• [Task] Below are some records; each one is to be set down again exactly.

(Saved entries)

Content starts

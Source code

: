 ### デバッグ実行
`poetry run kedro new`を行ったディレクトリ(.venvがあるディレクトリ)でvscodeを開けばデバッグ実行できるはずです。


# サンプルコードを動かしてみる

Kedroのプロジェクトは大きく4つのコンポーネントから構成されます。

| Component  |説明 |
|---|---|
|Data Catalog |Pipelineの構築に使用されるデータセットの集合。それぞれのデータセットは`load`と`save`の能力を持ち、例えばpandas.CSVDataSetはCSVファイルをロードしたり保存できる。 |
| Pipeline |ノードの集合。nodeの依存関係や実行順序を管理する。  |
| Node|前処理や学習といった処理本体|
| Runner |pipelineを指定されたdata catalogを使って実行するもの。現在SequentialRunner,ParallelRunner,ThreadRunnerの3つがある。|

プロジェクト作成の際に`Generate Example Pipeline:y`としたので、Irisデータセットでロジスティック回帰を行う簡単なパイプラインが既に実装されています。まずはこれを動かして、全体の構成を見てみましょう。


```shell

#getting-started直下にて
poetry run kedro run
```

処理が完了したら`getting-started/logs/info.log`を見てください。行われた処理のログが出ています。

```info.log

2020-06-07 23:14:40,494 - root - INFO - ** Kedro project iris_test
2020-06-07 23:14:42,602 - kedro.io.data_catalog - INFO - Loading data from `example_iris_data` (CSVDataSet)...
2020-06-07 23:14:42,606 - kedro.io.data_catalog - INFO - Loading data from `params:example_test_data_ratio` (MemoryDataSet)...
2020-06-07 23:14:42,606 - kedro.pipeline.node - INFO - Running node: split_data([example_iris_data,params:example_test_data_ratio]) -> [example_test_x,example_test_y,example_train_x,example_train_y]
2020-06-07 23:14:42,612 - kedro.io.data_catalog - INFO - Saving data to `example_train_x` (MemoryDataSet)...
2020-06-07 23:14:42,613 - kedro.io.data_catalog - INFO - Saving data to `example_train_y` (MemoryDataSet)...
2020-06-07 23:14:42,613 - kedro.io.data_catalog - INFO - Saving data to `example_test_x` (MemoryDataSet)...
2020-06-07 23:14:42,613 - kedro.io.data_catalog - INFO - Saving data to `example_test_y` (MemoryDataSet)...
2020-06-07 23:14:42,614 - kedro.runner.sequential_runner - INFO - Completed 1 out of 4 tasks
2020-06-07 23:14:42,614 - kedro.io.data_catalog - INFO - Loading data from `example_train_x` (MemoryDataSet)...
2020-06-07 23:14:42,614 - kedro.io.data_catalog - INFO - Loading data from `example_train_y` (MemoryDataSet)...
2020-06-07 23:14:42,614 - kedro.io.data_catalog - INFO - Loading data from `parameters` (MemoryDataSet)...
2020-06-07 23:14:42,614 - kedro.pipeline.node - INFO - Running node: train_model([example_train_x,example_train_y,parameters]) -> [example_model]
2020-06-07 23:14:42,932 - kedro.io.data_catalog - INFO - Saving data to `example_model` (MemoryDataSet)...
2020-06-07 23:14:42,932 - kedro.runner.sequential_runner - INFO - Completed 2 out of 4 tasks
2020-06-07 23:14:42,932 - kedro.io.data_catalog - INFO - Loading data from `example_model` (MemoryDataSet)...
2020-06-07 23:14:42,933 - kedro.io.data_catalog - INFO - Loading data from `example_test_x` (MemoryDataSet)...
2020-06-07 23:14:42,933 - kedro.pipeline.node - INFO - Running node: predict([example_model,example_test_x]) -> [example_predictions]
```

Content ends

• [Response area]
Source code

: ### デバッグ実行
`poetry run kedro new`を行ったディレクトリ(.venvがあるディレクトリ)でvscodeを開けばデバッグ実行できるはずです。


# サンプルコードを動かしてみる

Kedroのプロジェクトは大きく4つのコンポーネントから構成されます。

| Component  |説明 |
|---|---|
|Data Catalog |Pipelineの構築に使用されるデータセットの集合。それぞれのデータセットは`load`と`save`の能力を持ち、例えばpandas.CSVDataSetはCSVファイルをロードしたり保存できる。 |
| Pipeline |ノードの集合。nodeの依存関係や実行順序を管理する。  |
| Node|前処理や学習といった処理本体|
| Runner |pipelineを指定されたdata catalogを使って実行するもの。現在SequentialRunner,ParallelRunner,ThreadRunnerの3つがある。|

プロジェクト作成の際に`Generate Example Pipeline:y`としたので、Irisデータセットでロジスティック回帰を行う簡単なパイプラインが既に実装されています。まずはこれを動かして、全体の構成を見てみましょう。


```shell

#getting-started直下にて
poetry run kedro run
```

処理が完了したら`getting-started/logs/info.log`を見てください。行われた処理のログが出ています。

```info.log

2020-06-07 23:14:40,494 - root - INFO - ** Kedro project iris_test
2020-06-07 23:14:42,602 - kedro.io.data_catalog - INFO - Loading data from `example_iris_data` (CSVDataSet)...
2020-06-07 23:14:42,606 - kedro.io.data_catalog - INFO - Loading data from `params:example_test_data_ratio` (MemoryDataSet)...
2020-06-07 23:14:42,606 - kedro.pipeline.node - INFO - Running node: split_data([example_iris_data,params:example_test_data_ratio]) -> [example_test_x,example_test_y,example_train_x,example_train_y]
2020-06-07 23:14:42,612 - kedro.io.data_catalog - INFO - Saving data to `example_train_x` (MemoryDataSet)...
2020-06-07 23:14:42,613 - kedro.io.data_catalog - INFO - Saving data to `example_train_y` (MemoryDataSet)...
2020-06-07 23:14:42,613 - kedro.io.data_catalog - INFO - Saving data to `example_test_x` (MemoryDataSet)...
2020-06-07 23:14:42,613 - kedro.io.data_catalog - INFO - Saving data to `example_test_y` (MemoryDataSet)...
2020-06-07 23:14:42,614 - kedro.runner.sequential_runner - INFO - Completed 1 out of 4 tasks
2020-06-07 23:14:42,614 - kedro.io.data_catalog - INFO - Loading data from `example_train_x` (MemoryDataSet)...
2020-06-07 23:14:42,614 - kedro.io.data_catalog - INFO - Loading data from `example_train_y` (MemoryDataSet)...
2020-06-07 23:14:42,614 - kedro.io.data_catalog - INFO - Loading data from `parameters` (MemoryDataSet)...
2020-06-07 23:14:42,614 - kedro.pipeline.node - INFO - Running node: train_model([example_train_x,example_train_y,parameters]) -> [example_model]
2020-06-07 23:14:42,932 - kedro.io.data_catalog - INFO - Saving data to `example_model` (MemoryDataSet)...
2020-06-07 23:14:42,932 - kedro.runner.sequential_runner - INFO - Completed 2 out of 4 tasks
2020-06-07 23:14:42,932 - kedro.io.data_catalog - INFO - Loading data from `example_model` (MemoryDataSet)...
2020-06-07 23:14:42,933 - kedro.io.data_catalog - INFO - Loading data from `example_test_x` (MemoryDataSet)...
2020-06-07 23:14:42,933 - kedro.pipeline.node - INFO - Running node: predict([example_model,example_test_x]) -> [example_predictions]
```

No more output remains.